* Aim of the task: Within the records, which lines hold the string "only"? Report each one by copying it.

(Source records)
——

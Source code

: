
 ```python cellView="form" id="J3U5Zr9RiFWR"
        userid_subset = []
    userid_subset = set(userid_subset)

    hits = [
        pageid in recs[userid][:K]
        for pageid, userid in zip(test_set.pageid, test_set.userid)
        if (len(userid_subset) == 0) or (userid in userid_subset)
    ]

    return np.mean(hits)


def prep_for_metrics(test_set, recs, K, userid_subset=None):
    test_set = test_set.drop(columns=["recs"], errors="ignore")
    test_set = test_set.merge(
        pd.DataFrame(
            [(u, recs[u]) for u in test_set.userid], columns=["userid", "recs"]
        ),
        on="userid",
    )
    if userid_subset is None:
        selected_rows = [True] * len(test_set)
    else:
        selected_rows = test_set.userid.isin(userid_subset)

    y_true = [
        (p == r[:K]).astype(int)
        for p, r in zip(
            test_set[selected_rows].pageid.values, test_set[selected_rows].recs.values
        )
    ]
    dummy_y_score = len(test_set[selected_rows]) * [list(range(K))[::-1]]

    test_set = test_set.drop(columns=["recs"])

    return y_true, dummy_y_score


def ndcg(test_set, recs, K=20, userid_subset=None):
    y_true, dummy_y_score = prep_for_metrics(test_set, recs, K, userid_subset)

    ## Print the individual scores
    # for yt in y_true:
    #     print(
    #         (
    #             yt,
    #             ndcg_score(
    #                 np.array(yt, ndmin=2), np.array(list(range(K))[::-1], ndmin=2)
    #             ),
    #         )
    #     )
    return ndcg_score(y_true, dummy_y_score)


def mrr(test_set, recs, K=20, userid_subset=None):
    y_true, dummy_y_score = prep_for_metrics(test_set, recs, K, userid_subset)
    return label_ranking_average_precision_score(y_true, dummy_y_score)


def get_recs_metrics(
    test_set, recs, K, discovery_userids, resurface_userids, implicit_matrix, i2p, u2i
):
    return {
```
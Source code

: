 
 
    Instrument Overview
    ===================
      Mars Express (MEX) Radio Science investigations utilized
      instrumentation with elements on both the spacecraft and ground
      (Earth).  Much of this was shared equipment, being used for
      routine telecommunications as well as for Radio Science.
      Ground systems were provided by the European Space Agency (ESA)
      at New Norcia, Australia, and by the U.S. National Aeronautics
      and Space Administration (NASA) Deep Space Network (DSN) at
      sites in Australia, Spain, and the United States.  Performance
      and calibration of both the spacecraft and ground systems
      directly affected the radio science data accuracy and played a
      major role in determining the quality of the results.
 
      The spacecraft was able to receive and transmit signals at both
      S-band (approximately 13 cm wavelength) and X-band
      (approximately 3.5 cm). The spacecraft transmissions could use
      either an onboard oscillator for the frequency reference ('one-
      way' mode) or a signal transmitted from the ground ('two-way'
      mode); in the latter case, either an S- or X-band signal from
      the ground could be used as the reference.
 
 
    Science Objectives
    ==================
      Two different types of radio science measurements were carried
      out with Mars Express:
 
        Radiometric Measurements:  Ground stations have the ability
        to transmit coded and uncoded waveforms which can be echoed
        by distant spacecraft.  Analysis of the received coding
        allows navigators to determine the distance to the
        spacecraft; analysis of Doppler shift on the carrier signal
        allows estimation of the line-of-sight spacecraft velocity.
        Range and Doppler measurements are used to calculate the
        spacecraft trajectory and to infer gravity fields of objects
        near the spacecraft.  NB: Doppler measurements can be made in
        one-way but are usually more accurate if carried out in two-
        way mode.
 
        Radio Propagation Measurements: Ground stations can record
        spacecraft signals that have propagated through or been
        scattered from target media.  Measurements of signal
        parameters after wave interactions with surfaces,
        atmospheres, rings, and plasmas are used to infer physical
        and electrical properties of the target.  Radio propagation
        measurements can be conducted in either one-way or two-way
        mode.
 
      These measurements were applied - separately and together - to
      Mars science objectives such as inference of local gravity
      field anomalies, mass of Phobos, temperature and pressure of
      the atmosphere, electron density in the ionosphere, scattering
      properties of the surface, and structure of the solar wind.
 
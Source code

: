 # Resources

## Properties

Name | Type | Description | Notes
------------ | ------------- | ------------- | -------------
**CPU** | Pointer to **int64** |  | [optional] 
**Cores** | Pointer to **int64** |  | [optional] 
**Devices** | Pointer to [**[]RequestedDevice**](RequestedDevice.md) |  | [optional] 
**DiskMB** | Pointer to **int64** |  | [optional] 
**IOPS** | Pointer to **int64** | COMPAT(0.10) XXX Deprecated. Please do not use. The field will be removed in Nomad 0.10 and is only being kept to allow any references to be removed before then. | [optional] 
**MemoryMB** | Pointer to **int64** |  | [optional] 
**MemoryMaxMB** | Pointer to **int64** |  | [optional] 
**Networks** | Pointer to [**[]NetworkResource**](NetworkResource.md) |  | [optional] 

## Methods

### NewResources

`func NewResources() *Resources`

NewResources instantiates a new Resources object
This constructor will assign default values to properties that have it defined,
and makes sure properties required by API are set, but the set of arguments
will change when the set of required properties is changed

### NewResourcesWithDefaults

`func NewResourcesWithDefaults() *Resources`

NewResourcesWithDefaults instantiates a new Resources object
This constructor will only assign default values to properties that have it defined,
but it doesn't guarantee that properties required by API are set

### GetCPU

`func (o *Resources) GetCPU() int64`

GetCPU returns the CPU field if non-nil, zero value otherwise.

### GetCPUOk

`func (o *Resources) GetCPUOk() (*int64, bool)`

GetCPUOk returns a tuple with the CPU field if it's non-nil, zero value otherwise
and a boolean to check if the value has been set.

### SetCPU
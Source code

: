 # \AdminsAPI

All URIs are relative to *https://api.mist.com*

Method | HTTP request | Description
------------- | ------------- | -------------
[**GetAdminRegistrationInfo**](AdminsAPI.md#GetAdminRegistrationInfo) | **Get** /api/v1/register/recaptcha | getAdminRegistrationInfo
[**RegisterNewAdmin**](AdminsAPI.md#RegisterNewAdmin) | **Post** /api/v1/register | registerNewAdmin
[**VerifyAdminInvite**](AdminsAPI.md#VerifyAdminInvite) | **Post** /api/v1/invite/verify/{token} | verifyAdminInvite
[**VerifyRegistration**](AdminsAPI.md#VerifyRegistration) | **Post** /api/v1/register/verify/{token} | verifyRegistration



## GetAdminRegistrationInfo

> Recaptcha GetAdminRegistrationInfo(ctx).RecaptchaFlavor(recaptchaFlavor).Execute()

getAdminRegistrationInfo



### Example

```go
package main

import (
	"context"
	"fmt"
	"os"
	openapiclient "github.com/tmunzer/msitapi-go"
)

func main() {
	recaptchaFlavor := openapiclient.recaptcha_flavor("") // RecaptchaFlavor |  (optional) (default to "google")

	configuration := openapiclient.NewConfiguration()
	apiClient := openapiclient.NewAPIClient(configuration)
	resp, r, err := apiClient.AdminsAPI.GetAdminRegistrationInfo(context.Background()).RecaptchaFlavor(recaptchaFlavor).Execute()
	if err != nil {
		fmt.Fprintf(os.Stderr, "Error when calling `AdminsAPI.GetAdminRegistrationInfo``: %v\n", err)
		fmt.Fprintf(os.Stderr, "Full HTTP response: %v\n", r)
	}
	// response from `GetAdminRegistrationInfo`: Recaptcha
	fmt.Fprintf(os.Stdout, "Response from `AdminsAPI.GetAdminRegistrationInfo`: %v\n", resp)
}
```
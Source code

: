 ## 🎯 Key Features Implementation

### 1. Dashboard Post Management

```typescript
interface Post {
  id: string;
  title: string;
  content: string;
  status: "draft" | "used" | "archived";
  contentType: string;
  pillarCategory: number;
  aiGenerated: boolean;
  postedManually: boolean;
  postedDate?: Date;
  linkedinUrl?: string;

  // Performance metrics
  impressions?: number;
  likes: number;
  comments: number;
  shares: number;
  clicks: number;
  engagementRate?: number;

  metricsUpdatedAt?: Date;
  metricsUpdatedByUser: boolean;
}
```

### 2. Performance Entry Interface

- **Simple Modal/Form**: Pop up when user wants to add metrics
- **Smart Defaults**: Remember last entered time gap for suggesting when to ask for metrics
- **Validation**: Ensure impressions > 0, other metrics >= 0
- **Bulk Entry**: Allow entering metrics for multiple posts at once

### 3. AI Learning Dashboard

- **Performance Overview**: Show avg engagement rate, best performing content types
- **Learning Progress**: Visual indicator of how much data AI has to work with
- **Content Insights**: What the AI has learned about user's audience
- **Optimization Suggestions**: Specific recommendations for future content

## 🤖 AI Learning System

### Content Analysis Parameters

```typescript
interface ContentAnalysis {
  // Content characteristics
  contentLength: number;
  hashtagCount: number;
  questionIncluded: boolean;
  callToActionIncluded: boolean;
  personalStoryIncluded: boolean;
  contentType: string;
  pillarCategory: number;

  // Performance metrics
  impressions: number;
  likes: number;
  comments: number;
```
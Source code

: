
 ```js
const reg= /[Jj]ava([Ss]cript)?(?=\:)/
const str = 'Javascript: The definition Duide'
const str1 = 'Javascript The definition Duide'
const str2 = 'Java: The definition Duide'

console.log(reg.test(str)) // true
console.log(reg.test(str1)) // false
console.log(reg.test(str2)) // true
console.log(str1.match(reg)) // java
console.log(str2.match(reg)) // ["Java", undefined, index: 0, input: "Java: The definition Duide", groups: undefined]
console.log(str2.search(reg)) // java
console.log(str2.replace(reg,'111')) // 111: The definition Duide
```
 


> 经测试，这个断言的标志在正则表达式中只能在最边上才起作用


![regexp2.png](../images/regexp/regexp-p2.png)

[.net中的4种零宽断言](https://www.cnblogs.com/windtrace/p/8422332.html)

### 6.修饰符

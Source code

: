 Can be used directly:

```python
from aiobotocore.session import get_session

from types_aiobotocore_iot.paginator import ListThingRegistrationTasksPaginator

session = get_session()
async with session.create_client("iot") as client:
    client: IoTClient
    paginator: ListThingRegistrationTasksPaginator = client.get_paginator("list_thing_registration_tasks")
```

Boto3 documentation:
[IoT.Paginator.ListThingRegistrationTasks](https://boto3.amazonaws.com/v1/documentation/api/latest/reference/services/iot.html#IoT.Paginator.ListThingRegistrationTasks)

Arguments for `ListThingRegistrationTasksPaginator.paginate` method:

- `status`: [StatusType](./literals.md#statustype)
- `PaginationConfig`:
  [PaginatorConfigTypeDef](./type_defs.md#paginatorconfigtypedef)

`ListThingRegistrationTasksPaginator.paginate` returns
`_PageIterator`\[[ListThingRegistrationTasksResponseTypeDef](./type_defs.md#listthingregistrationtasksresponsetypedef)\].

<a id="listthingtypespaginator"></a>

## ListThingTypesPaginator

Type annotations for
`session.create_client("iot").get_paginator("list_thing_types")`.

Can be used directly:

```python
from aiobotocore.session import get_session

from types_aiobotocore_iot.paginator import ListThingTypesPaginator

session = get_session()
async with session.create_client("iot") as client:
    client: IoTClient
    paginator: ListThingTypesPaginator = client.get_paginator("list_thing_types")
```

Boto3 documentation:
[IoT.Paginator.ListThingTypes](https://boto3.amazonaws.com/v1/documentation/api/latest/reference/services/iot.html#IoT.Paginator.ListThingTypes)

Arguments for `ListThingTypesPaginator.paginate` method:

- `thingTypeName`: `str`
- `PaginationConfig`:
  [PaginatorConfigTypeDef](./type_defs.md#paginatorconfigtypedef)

——

* Task solution:
**IOPS** | Pointer to **int64** | COMPAT(0.10) XXX Deprecated. Please do not use. The field will be removed in Nomad 0.10 and is only being kept to allow any references to be removed before then. | [optional] 
This constructor will only assign default values to properties that have it defined,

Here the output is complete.